Saved data entries:
***

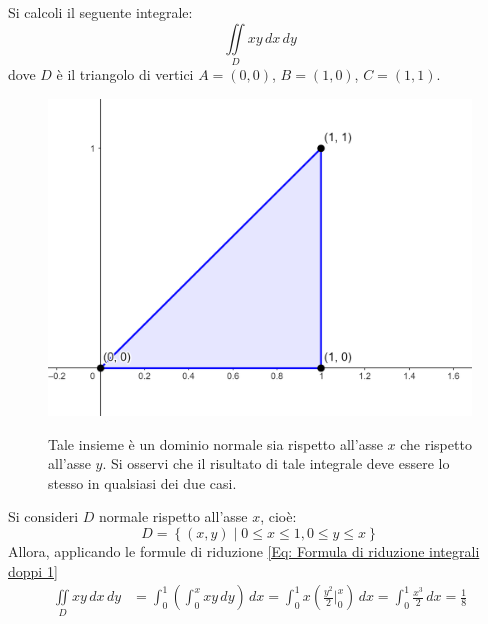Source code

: \begin{example}
    Si calcoli il seguente integrale:
    \begin{equation*}
        \iint\limits_{D}{xy}\,dx\,dy
    \end{equation*}
    dove $D$ è il triangolo di vertici $A=(0,0)$, $B=(1,0)$, $C=(1,1)$.
    \begin{figure}[H]
   \begin{minipage}{0.3\textwidth}
   \centering
   \includegraphics[width=\textwidth]{Capitoli/Capitolo4/Integrale 1.png}
    \end{minipage}
    \hfill
    \begin{minipage}{0.55\textwidth} 
    Tale insieme è un dominio normale sia rispetto all'asse $x$ che rispetto all'asse $y$. Si osservi che il risultato di tale integrale deve essere lo stesso in qualsiasi dei due casi.
    \end{minipage}
    \end{figure}
    Si consideri $D$ normale rispetto all'asse $x$, cioè:
    \begin{equation*}
        D= \left\{(x,y) \mid 0 \leq x \leq 1, 0 \leq y \leq x \right\}
    \end{equation*}
    Allora, applicando le formule di riduzione \eqref{Eq: Formula di riduzione integrali doppi 1}
    \begin{equation*}
    \begin{aligned}
        \iint\limits_D{xy}\,dx\,dy &= \int_{0}^{1}{\left(\int_{0}^{x}xy\,dy\right)}\,dx=  \int_{0}^{1}{x\left(\frac{y^2}{2}\Big|_{0}^{x}\right)\,dx = \int_{0}^{1}\frac{x^3}{2}\,dx} = \frac{1}{8}
    \end{aligned}

\end{equation*}
\end{example}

***

Check each line of the entries for "textwidth" and copy those that have it.

EXERCISE ANSWER.
   \begin{minipage}{0.3\textwidth}
   \includegraphics[width=\textwidth]{Capitoli/Capitolo4/Integrale 1.png}
    \begin{minipage}{0.55\textwidth} 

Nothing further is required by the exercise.